Industrie alimentari, anno 43 n° 442, Dicembre 2004, pag. 1388, Recensione Libri

Legislazione – Normativa sui materiali a contatto con gli alimenti

(Luciana Gramiccioni, Roberta Feliciani, Maria Rosaria Milana, Normativa sui materiali e oggetti a contatto con gli alimenti, Di Renzo Editore, Roma)

La disciplina sui materiali a contatto con gli alimenti si è sviluppata negli ultimi quattro decenni ed è in continua evoluzione, sia da un punto di vista tecnologico - industriale che al punto di vista della tutela igienico sanitaria nei confronti del consumatore. L’evoluzione del settore ha portato alla continua emanazione e modifica di norme specifiche con la pubblicazione di più di 40 decreti. Ad esempio, vedere il regolamento CE riportato in questo numero, a pag. 1356.
Molte sono le cause che possono determinare le contaminazioni di alimenti a cominciare dagli antiparassitari sparsi sul terreno, nel caso di alimenti a cominciare dagli antiparassitari sparsi sul terreno, nel caso degli alimenti di tipo vegetale, o degli additivi dei mangimi, nel caso degli alimenti di origine animale, fino al sistema di distribuzione e cottura del pasto. Le contaminazioni dirette sull’alimento possono derivare da additivi volontari aggiunti per impartire all’alimento una particolare qualità, che ne migliori le caratteristiche organolettiche, nutritive o di conservabilità, o involontari, come può essere il caso di migrazione di sostanze dai materiali o oggetti che vengono a contatto durante i vari processi ai quali l’alimento viene sottoposto.
Con la voce “materiali a contatto con gli alimenti” verranno definiti quei materiali e oggetti che possono entrare a diretto contatto con le sostanze alimentari con una qualsiasi delle fasi del loro ciclo vitale.

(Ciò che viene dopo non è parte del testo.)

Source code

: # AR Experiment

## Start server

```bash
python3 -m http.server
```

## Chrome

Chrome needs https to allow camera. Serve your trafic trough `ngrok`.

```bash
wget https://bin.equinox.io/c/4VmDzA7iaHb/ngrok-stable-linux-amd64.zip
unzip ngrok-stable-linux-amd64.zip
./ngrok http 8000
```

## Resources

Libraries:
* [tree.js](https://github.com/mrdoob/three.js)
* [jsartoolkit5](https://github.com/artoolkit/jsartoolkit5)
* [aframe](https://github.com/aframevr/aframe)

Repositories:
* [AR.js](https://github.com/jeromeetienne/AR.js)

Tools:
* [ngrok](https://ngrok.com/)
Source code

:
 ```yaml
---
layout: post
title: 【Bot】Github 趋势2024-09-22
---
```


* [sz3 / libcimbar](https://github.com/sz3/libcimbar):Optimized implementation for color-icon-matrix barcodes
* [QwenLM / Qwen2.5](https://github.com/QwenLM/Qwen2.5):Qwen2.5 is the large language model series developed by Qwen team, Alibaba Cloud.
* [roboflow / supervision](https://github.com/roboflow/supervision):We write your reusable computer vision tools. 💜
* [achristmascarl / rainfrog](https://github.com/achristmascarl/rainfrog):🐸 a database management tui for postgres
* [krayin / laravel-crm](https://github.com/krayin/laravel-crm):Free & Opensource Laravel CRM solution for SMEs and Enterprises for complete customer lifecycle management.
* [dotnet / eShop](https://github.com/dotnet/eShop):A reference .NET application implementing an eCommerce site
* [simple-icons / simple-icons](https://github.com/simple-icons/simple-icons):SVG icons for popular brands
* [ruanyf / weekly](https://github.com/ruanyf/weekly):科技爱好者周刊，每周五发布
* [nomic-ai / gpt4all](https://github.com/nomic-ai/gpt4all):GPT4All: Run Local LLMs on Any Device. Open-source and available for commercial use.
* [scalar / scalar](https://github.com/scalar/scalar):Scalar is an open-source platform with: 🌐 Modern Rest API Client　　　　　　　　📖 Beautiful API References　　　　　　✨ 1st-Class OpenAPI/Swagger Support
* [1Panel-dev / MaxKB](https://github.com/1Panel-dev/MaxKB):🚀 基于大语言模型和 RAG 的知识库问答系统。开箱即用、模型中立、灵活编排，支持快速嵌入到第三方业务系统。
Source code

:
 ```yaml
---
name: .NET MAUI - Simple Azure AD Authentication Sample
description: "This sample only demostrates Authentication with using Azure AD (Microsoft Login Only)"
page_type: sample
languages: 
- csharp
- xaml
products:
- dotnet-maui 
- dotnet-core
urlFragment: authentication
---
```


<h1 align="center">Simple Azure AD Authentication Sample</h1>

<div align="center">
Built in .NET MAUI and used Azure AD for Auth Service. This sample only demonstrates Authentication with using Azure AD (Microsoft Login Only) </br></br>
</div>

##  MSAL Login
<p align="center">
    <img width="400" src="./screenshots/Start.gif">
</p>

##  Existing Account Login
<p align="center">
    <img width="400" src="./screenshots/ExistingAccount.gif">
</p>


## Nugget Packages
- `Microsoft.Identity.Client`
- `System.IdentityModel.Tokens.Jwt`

Si considerano pertanto comprese, in tale voce le cisterne, i serbatoi, i sili, le tubazioni (escluse quelle per l’acqua potabile), i nastri trasportatori, i macchinari per la lavorazione e la trasformazione, i sistemi di confezionamento e di distribuzione, gli oggetti per la cottura, i piatti, le posate, i bicchieri, ecc. I materiali che da soli possono essere accoppiati tra loro possono essere impiegati a contatto con gli alimenti sono: le materie plastiche; le gomme; la cellulosa rigenerata; la carta e i cartoni; il vetro; gli acciai inossidabili; gli acciai non inossidabili; le ceramiche; la banda stagnata; la banda cromata; l’alluminio; il legno e il sughero; le leghe metalliche; le fibre tessili. Il presente testo è stato suddiviso in quattro volumi:
Volume I: illustrazione e commento della normativa di carattere generale e specifico;
Volume II: materie plastiche e gomme;
Volume III: carte e cartoni, legno e sughero, cellulosa rigenerata;
Volume IV: materiali metallici, le ceramiche, il vetro.
In ogni volume sono stati riportati tutti i decreti concernenti il singolo materiale trattato. Ove possibile, i testi dei decreti sono stati integrati, non modificando tuttavia la struttura originale della norma. Ai fini di offrire la possibilità di trovare riunite per ogni materiale tutte le norme a esso applicabili risparmiando al lettore continui rinvii ad altre parti del volume, alcuni decreti, comuni a tutti i materiali sono stati ripetuti in ciascun volume.
In generale, la disciplina igienico sanitaria sui materiali a contatto con alimenti può essere distinta in disposizioni di carattere generale applicabili a tutti i materiali e disposizione di carattere specifico per materiali espressamente regolamentati.
Il presente testo affronta entrambi gli aspetti e viene articolato nel modo seguente: illustrazione e commento della normativa di carattere generale; illustrazione e commento della normativa di carattere specifico; illustrazione e commento sui diversi materiali.